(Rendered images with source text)
= Beginning of Section =

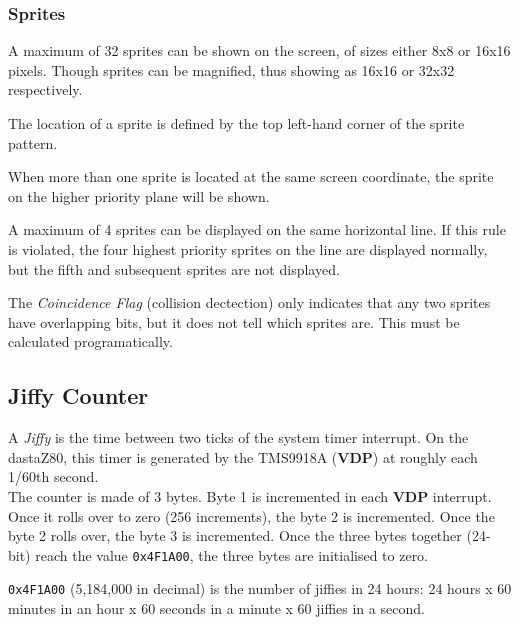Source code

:     \subsubsection{Sprites}

    A maximum of 32 sprites can be shown on the screen, of sizes either 8x8 or
    16x16 pixels. Though sprites can be magnified, thus showing as 16x16 or
    32x32 respectively.

    The location of a sprite is defined by the top left-hand corner of the
    sprite pattern.

    When more than one sprite is located at the same screen coordinate, the
    sprite on the higher priority plane will be shown.

    A maximum of 4 sprites can be displayed on the same horizontal line. If this
    rule is violated, the four highest priority sprites on the line are
    displayed normally, but the fifth and subsequent sprites are not displayed.

    The \textit{Coincidence Flag} (collision dectection) only indicates that
    any two sprites have overlapping bits, but it does not tell which sprites
    are. This must be calculated programatically.

    \subsection{Jiffy Counter}
    \label{subsec:jiffy_counter}

    A \textit{Jiffy} is the time between two ticks of the system timer interrupt.
    On the dastaZ80, this timer is generated by the TMS9918A (\textbf{VDP}) at
    roughly each 1/60th second.\\

    The counter is made of 3 bytes. Byte 1 is incremented in each \textbf{VDP}
    interrupt. Once it rolls over to zero (256 increments), the byte 2 is
    incremented. Once the byte 2 rolls over, the byte 3 is incremented. Once the
    three bytes together (24-bit) reach the value \texttt{0x4F1A00}, the three
    bytes are initialised to zero.

    \texttt{0x4F1A00} (5,184,000 in decimal) is the number of jiffies in 24
    hours: 24 hours x 60 minutes in an hour x 60 seconds in a minute x 60
    jiffies in a second.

= End of Section =

__Your goal__. The reply has to reproduce every line above verbatim and contain no pictures.

__Written response__.
Source code

:     \subsubsection{Sprites}

    A maximum of 32 sprites can be shown on the screen, of sizes either 8x8 or
    16x16 pixels. Though sprites can be magnified, thus showing as 16x16 or
    32x32 respectively.

    The location of a sprite is defined by the top left-hand corner of the
    sprite pattern.

    When more than one sprite is located at the same screen coordinate, the
    sprite on the higher priority plane will be shown.

    A maximum of 4 sprites can be displayed on the same horizontal line. If this
    rule is violated, the four highest priority sprites on the line are
    displayed normally, but the fifth and subsequent sprites are not displayed.

    The \textit{Coincidence Flag} (collision dectection) only indicates that
    any two sprites have overlapping bits, but it does not tell which sprites
    are. This must be calculated programatically.

    \subsection{Jiffy Counter}
    \label{subsec:jiffy_counter}

    A \textit{Jiffy} is the time between two ticks of the system timer interrupt.
    On the dastaZ80, this timer is generated by the TMS9918A (\textbf{VDP}) at
    roughly each 1/60th second.\\

    The counter is made of 3 bytes. Byte 1 is incremented in each \textbf{VDP}
    interrupt. Once it rolls over to zero (256 increments), the byte 2 is
    incremented. Once the byte 2 rolls over, the byte 3 is incremented. Once the
    three bytes together (24-bit) reach the value \texttt{0x4F1A00}, the three
    bytes are initialised to zero.

    \texttt{0x4F1A00} (5,184,000 in decimal) is the number of jiffies in 24
    hours: 24 hours x 60 minutes in an hour x 60 seconds in a minute x 60
    jiffies in a second.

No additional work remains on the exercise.